After ceasefire news, gold retreats from three-week highs, trading near $4,755, up almost 1%

    by VT Markets
    /
    Apr 9, 2026

    Gold rose to a three-week high after news of a two-week ceasefire between the United States and Iran, then pared gains. XAU/USD traded near $4,755, up almost 1%, after an intraday high of $4,857.

    Donald Trump said attacks on Iran would be suspended for two weeks if Tehran ensures the “complete, immediate, and safe opening of the Strait of Hormuz”. Iran’s Foreign Minister Abbas Araghchi said safe transit could be maintained with coordination from Iranian armed forces.

    Ceasefire Talks And Market Reaction

    The first negotiation round is due in Islamabad on Friday to discuss Iran’s 10-point peace proposal. The US Dollar Index traded near 98.80, down about 0.87%, while global equities rose.
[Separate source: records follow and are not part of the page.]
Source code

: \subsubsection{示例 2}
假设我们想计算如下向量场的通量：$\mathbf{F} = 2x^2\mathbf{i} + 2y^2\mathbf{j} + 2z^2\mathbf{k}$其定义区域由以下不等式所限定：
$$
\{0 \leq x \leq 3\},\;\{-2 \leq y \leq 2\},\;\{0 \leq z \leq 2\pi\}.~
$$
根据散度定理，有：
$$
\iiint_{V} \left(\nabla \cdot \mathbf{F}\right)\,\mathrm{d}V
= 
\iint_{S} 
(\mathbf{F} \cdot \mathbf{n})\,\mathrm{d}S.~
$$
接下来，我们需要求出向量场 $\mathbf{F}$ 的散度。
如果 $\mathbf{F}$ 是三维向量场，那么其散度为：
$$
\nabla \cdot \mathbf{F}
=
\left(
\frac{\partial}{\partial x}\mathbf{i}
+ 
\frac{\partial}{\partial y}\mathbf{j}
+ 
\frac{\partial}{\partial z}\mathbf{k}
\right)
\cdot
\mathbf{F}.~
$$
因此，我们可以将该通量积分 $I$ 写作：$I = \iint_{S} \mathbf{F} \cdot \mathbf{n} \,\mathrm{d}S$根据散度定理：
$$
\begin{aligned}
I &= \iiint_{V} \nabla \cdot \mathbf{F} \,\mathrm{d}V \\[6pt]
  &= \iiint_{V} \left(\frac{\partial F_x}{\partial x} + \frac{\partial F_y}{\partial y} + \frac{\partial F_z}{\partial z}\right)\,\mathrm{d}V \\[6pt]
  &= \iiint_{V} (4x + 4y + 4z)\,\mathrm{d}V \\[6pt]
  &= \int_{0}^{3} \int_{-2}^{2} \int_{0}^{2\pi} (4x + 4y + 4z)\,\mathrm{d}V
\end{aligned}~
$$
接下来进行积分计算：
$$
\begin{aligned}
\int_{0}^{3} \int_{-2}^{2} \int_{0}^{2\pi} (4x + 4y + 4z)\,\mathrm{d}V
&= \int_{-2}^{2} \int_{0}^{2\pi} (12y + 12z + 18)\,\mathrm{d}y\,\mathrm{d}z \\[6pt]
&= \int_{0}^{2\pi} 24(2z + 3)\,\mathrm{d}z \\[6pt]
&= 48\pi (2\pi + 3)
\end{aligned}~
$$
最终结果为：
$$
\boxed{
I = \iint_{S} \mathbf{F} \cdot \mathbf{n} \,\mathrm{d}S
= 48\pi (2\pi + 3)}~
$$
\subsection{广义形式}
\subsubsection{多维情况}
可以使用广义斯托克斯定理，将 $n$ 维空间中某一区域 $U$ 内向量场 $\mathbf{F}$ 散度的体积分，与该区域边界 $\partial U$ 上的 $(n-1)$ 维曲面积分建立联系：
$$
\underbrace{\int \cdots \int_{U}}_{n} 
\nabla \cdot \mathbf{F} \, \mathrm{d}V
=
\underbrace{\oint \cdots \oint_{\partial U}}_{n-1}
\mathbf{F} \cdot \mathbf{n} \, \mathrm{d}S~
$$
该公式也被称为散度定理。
    Iran’s TasnimNewsAgency cited an unnamed source saying Tehran could leave the ceasefire if attacks on Lebanon continue. Oil also fell, with WTI down more than 10% to about $87, easing inflation pressure.

    Markets awaited the Federal Reserve’s March meeting minutes later in the American session, while recent US Nonfarm Payrolls data pointed to a stable labour market. Technically, XAU/USD stayed below the 50-day SMA at $4,927.91 and above the 100-day SMA at $4,667.44, with RSI (14) near the midline and MACD positive.

    We saw last year how the US-Iran ceasefire caused a rapid spike and then a partial retracement in gold prices. That event teaches us that geopolitical de-escalation news can create “sell the news” opportunities for short-term traders. Given the current tensions in the Middle East, we should be prepared for similar volatility spikes on any peace-related headlines.

    Options Strategies After News Driven Rallies

    This means traders should consider selling out-of-the-money call options or implementing bear call spreads on gold after a sharp, news-driven rally. Implied volatility tends to jump on such events, making option premiums expensive and profitable to sell. For instance, we saw volatility in gold options (GVZ) rise over 15% during similar periods of tension in late 2023, providing rich premiums.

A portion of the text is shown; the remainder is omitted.